A moving party's inability to acceptably explain its delay may also indicate that the delay was undue. Swanson v. United States Forest Service, 87 F.3d 339, 345 (9th Cir. 1996); Jackson v. Bank of Hawaii, 902 F.2d 1385, 1388 (9th Cir. 1990); E.E.O.C. v. Boeing Co., 843 F.2d 1213, 1222 (9th Cir.), cert. denied, 488 U.S. 889 (1988). Whether the moving party knew or should have known the facts and theories raised in the proposed amendment at the time it filed its original pleadings is a relevant consideration in assessing untimeliness. Jackson, 902 F.2d at 1388. For example, in Campbell, the district court did not abuse its discretion in denying a plaintiff's motion to amend which was filed one year after discovery ended, after dispositive motions had been filed, and between five and six years after the complaint was filed, and which incorporated allegations based on facts that were available to the plaintiff when he filed his complaint. 166 F.3d at 1162.

In Mayreaux, the Fifth Circuit considered a motion to amend that was clearly untimely since the case had been in the court for years and the discovery period was ending. 376 F.3d at 427-28. An untimely motion to amend, said the court, may either (1) present alternative theories of recovery under the existing facts or (2) fundamentally alter the nature of the case. Id. at 427. When an amendment merely incorporates alternative theories using existing facts, it falls safely within Rule 15(a)'s policy of promoting litigation on the merits over procedural technicalities.

Id. But when, after a period of extensive discovery, a party proposes a late-tendered amendment that would fundamentally change the case to incorporate new causes of action and that would require additional discovery, the amendment may be appropriately denied as prejudicial to the opposing party.

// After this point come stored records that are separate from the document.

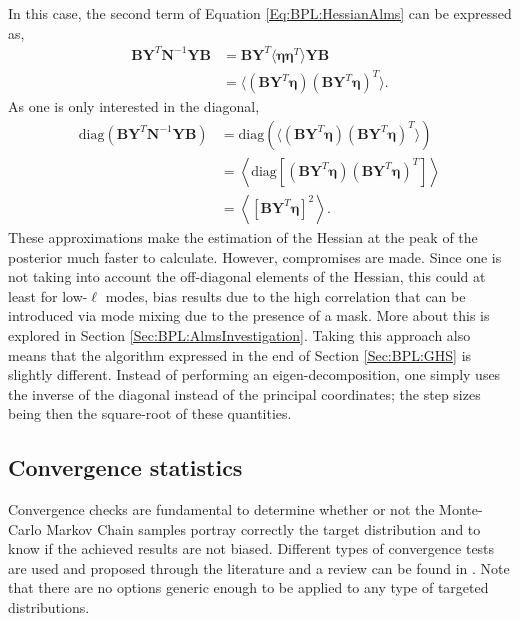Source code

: \qquad In this case, the second term of Equation \ref{Eq:BPL:HessianAlms} can be expressed as,
\begin{align}
    \mathbf{B}\mathbf{Y}^T\mathbf{N}^{-1}\mathbf{Y}\mathbf{B} & = \mathbf{B}\mathbf{Y}^T\langle \bm{\eta} \bm{\eta}^T \rangle\mathbf{Y}\mathbf{B} \\
    & = \langle (\mathbf{B}\mathbf{Y}^T\bm{\eta}) (\mathbf{B}\mathbf{Y}^T\bm{\eta})^T \rangle.
\end{align}
As one is only interested in the diagonal,
\begin{align}
    \text{diag}\left(\mathbf{B}\mathbf{Y}^T\mathbf{N}^{-1}\mathbf{Y}\mathbf{B}\right) & = \text{diag}\left(\langle (\mathbf{B}\mathbf{Y}^T\bm{\eta}) (\mathbf{B}\mathbf{Y}^T\bm{\eta})^T \rangle\right) \\
    & = \left\langle \text{diag} \left[ (\mathbf{B}\mathbf{Y}^T\bm{\eta}) (\mathbf{B}\mathbf{Y}^T\bm{\eta})^T \right] \right\rangle \\
    & = \left\langle \left[\mathbf{B}\mathbf{Y}^T\bm{\eta} \right]^2 \right\rangle.
\end{align}
These approximations make the estimation of the Hessian at the peak of the posterior much faster to calculate. However, compromises are made. Since one is not taking into account the off-diagonal elements of the Hessian, this could at least for low-$\ell$ modes, bias results due to the high correlation that can be introduced via mode mixing due to the presence of a mask. More about this is explored in Section \ref{Sec:BPL:AlmsInvestigation}. Taking this approach also means that the algorithm expressed in the end of Section \ref{Sec:BPL:GHS} is slightly different. Instead of performing an eigen-decomposition, one simply uses the inverse of the diagonal instead of the principal coordinates; the step sizes being then the square-root of these quantities.

\subsection{Convergence statistics}\label{Sec:BPL:Convergence}
Convergence checks are fundamental to determine whether or not the Monte-Carlo Markov Chain samples portray correctly the target distribution and to know if the achieved results are not biased. Different types of convergence tests are used and proposed through the literature and a review can be found in \cite{2017Deonovic}. Note that there are no options generic enough to be applied to any type of targeted distributions.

Id. See also Solomon v. North American Life and Cas. Ins. Co., 151 F.3d 1132, 1139 (9th Cir. 1998) (finding that the district court did not abuse its discretion in denying leave to amend based on undue delay and prejudice since the motion, made on the eve of the discovery deadline, would have required re-opening discovery and delaying the proceedings); Morongo Band, 893 F.2d at 1079 (holding that the district court did not abuse its discretion in denying leave to amend when plaintiffs moved to amend two years after the initial filing, and the new claims would have greatly altered the nature of the litigation and required the opposing party to prepare "an entirely new course of defense"); Singh v. City of Oakland, 295 Fed. Appx.118, 122 (9th Cir. 2008) (holding that the district court did not abuse its discretion in denying the plaintiff leave to amend his complaint a month before the scheduled trial when the plaintiff had known the facts alleged in the proposed amendment for at least two years before moving for leave to amend and the new claims would have required additional discovery and trial preparation, prejudicing the opposing parties and delaying the proceedings).

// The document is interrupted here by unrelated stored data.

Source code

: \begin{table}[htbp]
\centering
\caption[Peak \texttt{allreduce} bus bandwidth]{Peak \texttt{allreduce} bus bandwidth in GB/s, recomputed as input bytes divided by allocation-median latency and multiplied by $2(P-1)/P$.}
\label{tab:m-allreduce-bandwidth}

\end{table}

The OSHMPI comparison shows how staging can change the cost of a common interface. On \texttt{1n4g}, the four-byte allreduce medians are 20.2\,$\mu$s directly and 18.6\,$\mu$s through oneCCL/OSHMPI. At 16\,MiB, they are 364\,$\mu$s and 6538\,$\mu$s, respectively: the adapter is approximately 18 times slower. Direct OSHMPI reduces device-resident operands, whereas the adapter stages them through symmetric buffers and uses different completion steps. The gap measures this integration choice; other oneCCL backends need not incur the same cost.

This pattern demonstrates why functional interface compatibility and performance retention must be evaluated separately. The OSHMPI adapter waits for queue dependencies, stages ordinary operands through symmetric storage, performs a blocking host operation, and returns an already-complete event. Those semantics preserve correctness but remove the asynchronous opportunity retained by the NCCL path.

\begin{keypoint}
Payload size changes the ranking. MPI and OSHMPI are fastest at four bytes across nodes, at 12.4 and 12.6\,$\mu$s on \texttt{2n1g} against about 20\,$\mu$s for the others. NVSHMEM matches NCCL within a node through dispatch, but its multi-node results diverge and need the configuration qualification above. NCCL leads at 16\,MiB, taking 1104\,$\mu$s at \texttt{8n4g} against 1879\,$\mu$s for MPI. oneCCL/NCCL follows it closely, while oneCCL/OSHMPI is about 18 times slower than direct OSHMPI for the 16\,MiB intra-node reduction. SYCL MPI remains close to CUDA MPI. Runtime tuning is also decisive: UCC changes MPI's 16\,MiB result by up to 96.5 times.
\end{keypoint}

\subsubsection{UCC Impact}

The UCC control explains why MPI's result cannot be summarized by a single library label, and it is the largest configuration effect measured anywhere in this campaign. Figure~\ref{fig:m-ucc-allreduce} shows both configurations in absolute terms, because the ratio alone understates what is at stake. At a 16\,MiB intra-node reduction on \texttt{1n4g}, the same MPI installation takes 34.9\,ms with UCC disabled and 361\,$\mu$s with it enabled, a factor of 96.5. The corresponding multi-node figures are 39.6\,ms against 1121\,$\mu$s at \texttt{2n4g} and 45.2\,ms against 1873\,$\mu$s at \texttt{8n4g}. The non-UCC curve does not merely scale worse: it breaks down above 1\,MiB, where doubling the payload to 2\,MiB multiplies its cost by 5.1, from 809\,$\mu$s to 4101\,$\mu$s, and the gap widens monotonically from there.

"A need to reopen discovery and therefore delay the proceedings supports a district court's finding of prejudice from a delayed motion to amend." Lockheed Martin Corp. v. Network Solutions, Inc., 194 F.3d 980, 986 (9th Cir. 1999). See also Elite Entertainment, inc. v. Khela Brothers Entertainment, 227 F.R.D. 444, 448 (E.D.Va. 2005) (finding the defendants' motion to file amended counterclaims that would expand scope and theory of liability just before the expiration of the previously extended discovery period and weeks before trial to be untimely and prejudicial).

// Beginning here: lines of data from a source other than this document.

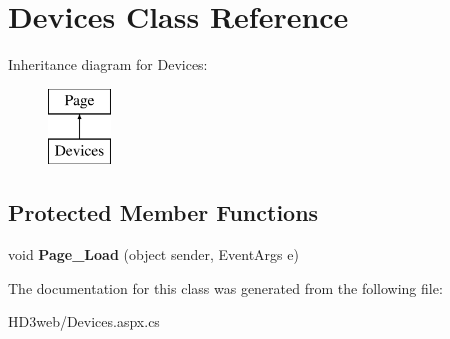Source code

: \hypertarget{class_devices}{\section{Devices Class Reference}
\label{class_devices}
}
Inheritance diagram for Devices\+:\begin{figure}[H]
\begin{center}
\leavevmode
\includegraphics[height=2.000000cm]{class_devices}
\end{center}
\end{figure}
\subsection*{Protected Member Functions}
\begin{DoxyCompactItemize}
\item 
\hypertarget{class_devices_ab5e385bc09f2e7299cd68d6b518fc0c1}{void {\bfseries Page\+\_\+\+Load} (object sender, Event\+Args e)}\label{class_devices_ab5e385bc09f2e7299cd68d6b518fc0c1}

\end{DoxyCompactItemize}


The documentation for this class was generated from the following file\+:\begin{DoxyCompactItemize}
\item 
H\+D3web/Devices.\+aspx.\+cs\end{DoxyCompactItemize}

In assessing whether SJVR unduly delayed in moving to amend its counterclaims, both SJVR and the District Court focus on SJVR's September 30, 2010 filing of its motion to amend its counterclaims and attribute SJVR's undue delay to delays associated with the Court's resolution of pending summary judgment motions. Attributing SJVR's delay to the pending motions misses the point. Factual discovery ended on November 30, 2009. SJVR filed its answer to the amended complaint on the same date without any indication of a need or desire to amend its counterclaims to incorporate tort claims. SJVR did not even disclose its tort counterclaims until January 11, 2010, in the First Amended Counterclaim that was stricken for SJVR's failure to move for leave to amend or to secure the consent of BNSF. Having first filed the amended counterclaims after the close of discovery, SJVR unduly delayed asserting the tort counterclaims.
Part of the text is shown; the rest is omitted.